A vision mixer is a person who physically cuts and mixes what the director calls for the live broadcast. This is usually Cameras, VTR (Video Playback), lower thirds or any other element that might be added to a live broadcast.
Despite seeming like the most stressful job, which it can be, if done right and with some practice, I feel it is the best low-key job in the house. You get to walk away with the pride that you cut together a great broadcast, and you get the cred for taking on one of the most stressful positions in the broadcast.
So whats my advice?
I suggest getting involved in the production as early as possible, get to know your crew, your equipment and most importantly what to expect during the live broadcast. I think preparation is key here, the more you know and practice early, the easier it’s going to be later.
Take note of everything, and have that information at hand on the day of the broadcast. On the day be sure, to get an understanding of how your inputs are configured, make sure you know which camera is positioned where, and that you know who is going to crew each camera.
As much as id love to say that every call will start with the camera input number, sometimes at the moment a director might not always the shots by their assigned numbers.
Make sure you know inside and out your console, you understand how and where cut keys, transition keys, and special functions have been programmed. For me, I like to keep things simple stupid. I’m right handed so I configured the switching surface so that my soft/hard cut keys were located to the far right and that, rarely used keys such as my PIP where out of the way of accidentally being pressed.
I also took the time to sit down, and triple check all my assets are loaded correctly and match that of the run sheet. On most broadcasts, after you bump in, your crew will have time to run through or rehearse the broadcast beforehand. I highly suggest you take note of everything that stands out, remember what was special about each segment, and what is the most important to capture. For me, this is quite often remembering when a performer on stage is about to something extraordinary, like a backflip or something likely to grab the audience’s attention.
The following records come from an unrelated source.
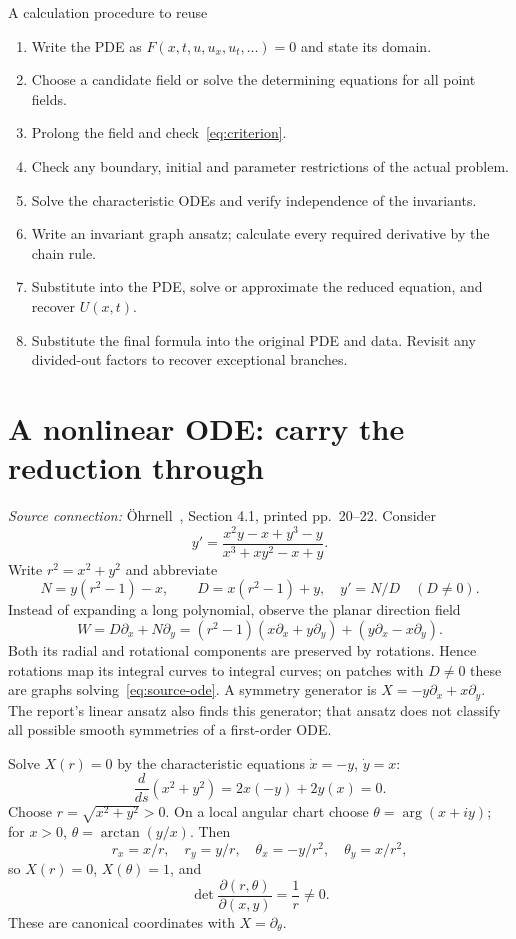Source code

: \documentclass[11pt,a4paper]{article}
\numberwithin{equation}{section}
\theoremstyle{definition}
\theoremstyle{plain}
\theoremstyle{remark}
\newcommand{\source}[1]{\textit{Source connection:} \"Ohrnell~\cite{ohrnell}, #1.}
\begin{document}
\begin{idea}{A calculation procedure to reuse}
\begin{enumerate}
\item Write the PDE as $F(x,t,u,u_x,u_t,\ldots)=0$ and state its domain.
\item Choose a candidate field or solve the determining equations for all point fields.
\item Prolong the field and check~\eqref{eq:criterion}.
\item Check any boundary, initial and parameter restrictions of the actual problem.
\item Solve the characteristic ODEs and verify independence of the invariants.
\item Write an invariant graph ansatz; calculate every required derivative by the chain rule.
\item Substitute into the PDE, solve or approximate the reduced equation, and recover $U(x,t)$.
\item Substitute the final formula into the original PDE and data. Revisit any divided-out factors to recover exceptional branches.
\end{enumerate}
\end{idea}

\section{A nonlinear ODE: carry the reduction through}\label{sec:ode}
\source{Section 4.1, printed pp.~20--22}
Consider
\begin{equation}\label{eq:source-ode}
y'=\frac{x^2y-x+y^3-y}{x^3+xy^2-x+y}.
\end{equation}
Write $r^2=x^2+y^2$ and abbreviate
\[
N=y(r^2-1)-x,\qquad D=x(r^2-1)+y,
\quad y'=N/D\quad(D\ne0).
\]
Instead of expanding a long polynomial, observe the planar direction field
\[
W=D\partial_x+N\partial_y
=(r^2-1)(x\partial_x+y\partial_y)+(y\partial_x-x\partial_y).
\]
Both its radial and rotational components are preserved by rotations. Hence rotations map its integral curves to integral curves; on patches with $D\ne0$ these are graphs solving~\eqref{eq:source-ode}. A symmetry generator is $X=-y\partial_x+x\partial_y$. The report's linear ansatz also finds this generator; that ansatz does not classify all possible smooth symmetries of a first-order ODE.

Solve $X(r)=0$ by the characteristic equations $\dot x=-y$, $\dot y=x$:
\[
\frac{d}{ds}(x^2+y^2)=2x(-y)+2y(x)=0.
\]
Choose $r=\sqrt{x^2+y^2}>0$. On a local angular chart choose $\theta=\arg(x+iy)$; for $x>0$, $\theta=\arctan(y/x)$. Then
\[
r_x=x/r,\quad r_y=y/r,\quad
\theta_x=-y/r^2,\quad\theta_y=x/r^2,
\]
so $X(r)=0$, $X(\theta)=1$, and
\[
\det\frac{\partial(r,\theta)}{\partial(x,y)}=\frac1r\ne0.
\]
These are canonical coordinates with $X=\partial_\theta$.
\end{document}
The Day/Night of the broadcast?
When it comes to the actual broadcast, be sure your back on time, and that your ready to strap in for a few hours, try to avoid drinking Coffee or anything that is considered a diuretic, have a bottle of water handy, a pen, a copy of the rundown and ensure you are positioned comfortably over your control surface.
Adjust your cans so they are comfortable and check your coms to ensure you can hear the crew.
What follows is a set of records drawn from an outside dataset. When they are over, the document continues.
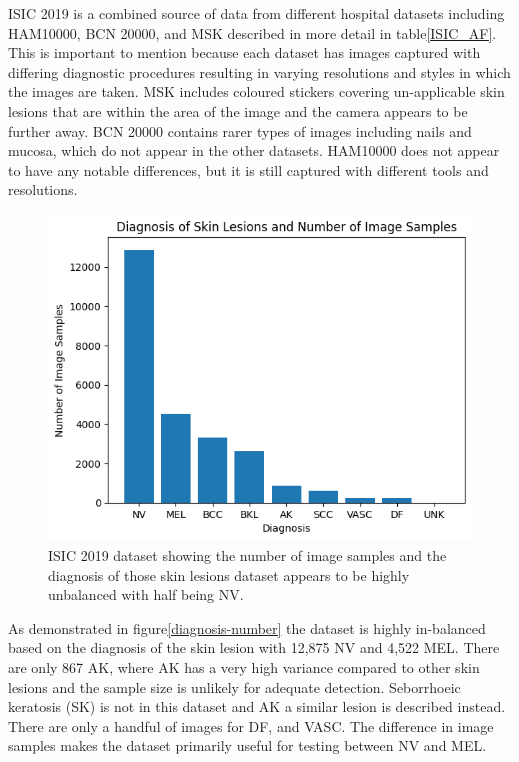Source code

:ISIC 2019 is a combined source of data from different hospital datasets including HAM10000, BCN 20000, and MSK described in more detail in table\ref{ISIC_AF}. This is important to mention because each dataset has images captured with differing diagnostic procedures resulting in varying resolutions and styles in which the images are taken. MSK includes coloured stickers covering un-applicable skin lesions that are within the area of the image and the camera appears to be further away. BCN 20000 contains rarer types of images including nails and mucosa, which do not appear in the other datasets. HAM10000 does not appear to have any notable differences, but it is still captured with different tools and resolutions.

\begin{figure}
    \centering
    \includegraphics[scale=0.75]{images/ISIC/diagnosis-number.png}
    \caption{ISIC 2019 dataset showing the number of image samples and the diagnosis of those skin lesions dataset appears to be highly unbalanced with half being NV.} 
\end{figure}\label{diagnosis-number}
    
As demonstrated in figure\ref{diagnosis-number} the dataset is highly in-balanced based on the diagnosis of the skin lesion with 12,875 NV and 4,522 MEL. There are only 867 AK, where AK has a very high variance compared to other skin lesions and the sample size is unlikely for adequate detection. Seborrhoeic keratosis (SK) is not in this dataset and AK a similar lesion is described instead. There are only a handful of images for DF, and VASC. The difference in image samples makes the dataset primarily useful for testing between NV and MEL.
Now, relax, you are about to enter the most stressful part of the job, but, you’ve prepared, and you have your entire team nearby should things go south, it’s now time to breathe, focus and hit those buttons!
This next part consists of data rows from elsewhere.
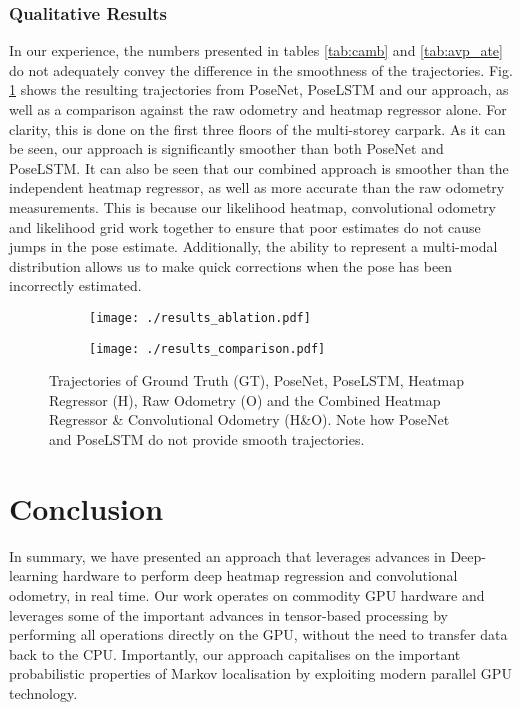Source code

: \documentclass[letterpaper, 10 pt, conference]{ieeeconf}  %
\begin{document}
\subsubsection{Qualitative Results}
In our experience, the numbers presented in tables \ref{tab:camb} and \ref{tab:avp_ate} do not adequately convey the difference in the smoothness of the trajectories.
Fig. \ref{trajs} shows the resulting trajectories from PoseNet, PoseLSTM and our approach, as well as a comparison against the raw odometry and heatmap regressor alone.
For clarity, this is done on the first three floors of the multi-storey carpark.
As it can be seen, our approach is significantly smoother than both PoseNet and PoseLSTM.
It can also be seen that our combined approach is smoother than the independent heatmap regressor, as well as more accurate than the raw odometry measurements.
This is because our likelihood heatmap, convolutional odometry and likelihood grid work together to ensure that poor estimates do not cause jumps in the pose estimate.
Additionally, the ability to represent a multi-modal distribution allows us to make quick corrections when the pose has been incorrectly estimated. 
\begin{figure}
    \centering
    \begin{subfigure}[b]{0.49\linewidth}
        \centering
        \texttt{[image: ./results\_ablation.pdf]}
    \end{subfigure}
    \begin{subfigure}[b]{0.49\linewidth}
        \centering
        \texttt{[image: ./results\_comparison.pdf]}
    \end{subfigure}
    \caption{Trajectories of Ground Truth (GT), PoseNet, PoseLSTM,  Heatmap Regressor (H), Raw Odometry (O) and the Combined Heatmap Regressor \& Convolutional Odometry (H\&O). Note how PoseNet and PoseLSTM do not provide smooth trajectories.} 
    \label{trajs}
    \vspace{-0.55cm}
\end{figure}

\addtolength{\textheight}{-8.7cm}
\vspace{-0.125cm}
\section{Conclusion}
\vspace{-0.125cm}
In summary, we have presented an approach that leverages advances in Deep-learning hardware to perform deep heatmap regression and convolutional odometry, in real time.
Our work operates on commodity GPU hardware and leverages some of the important advances in tensor-based processing by performing all operations directly on the GPU, without the need to transfer data back to the CPU.
Importantly, our approach capitalises on the important probabilistic properties of Markov localisation by exploiting modern parallel GPU technology.


\end{document}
Communication here is essential, things can change and it imperative you are listening despite maintaining your focus on the shots being called.
Its also to important to realise that accidents can occur and that you can’t dwell on them. Its happened to me, but its imperative that you move on, and focus and the task at hand.
Other than that, your job as vision mixer should be one that is high energy, rewarding and an experience not to let pass.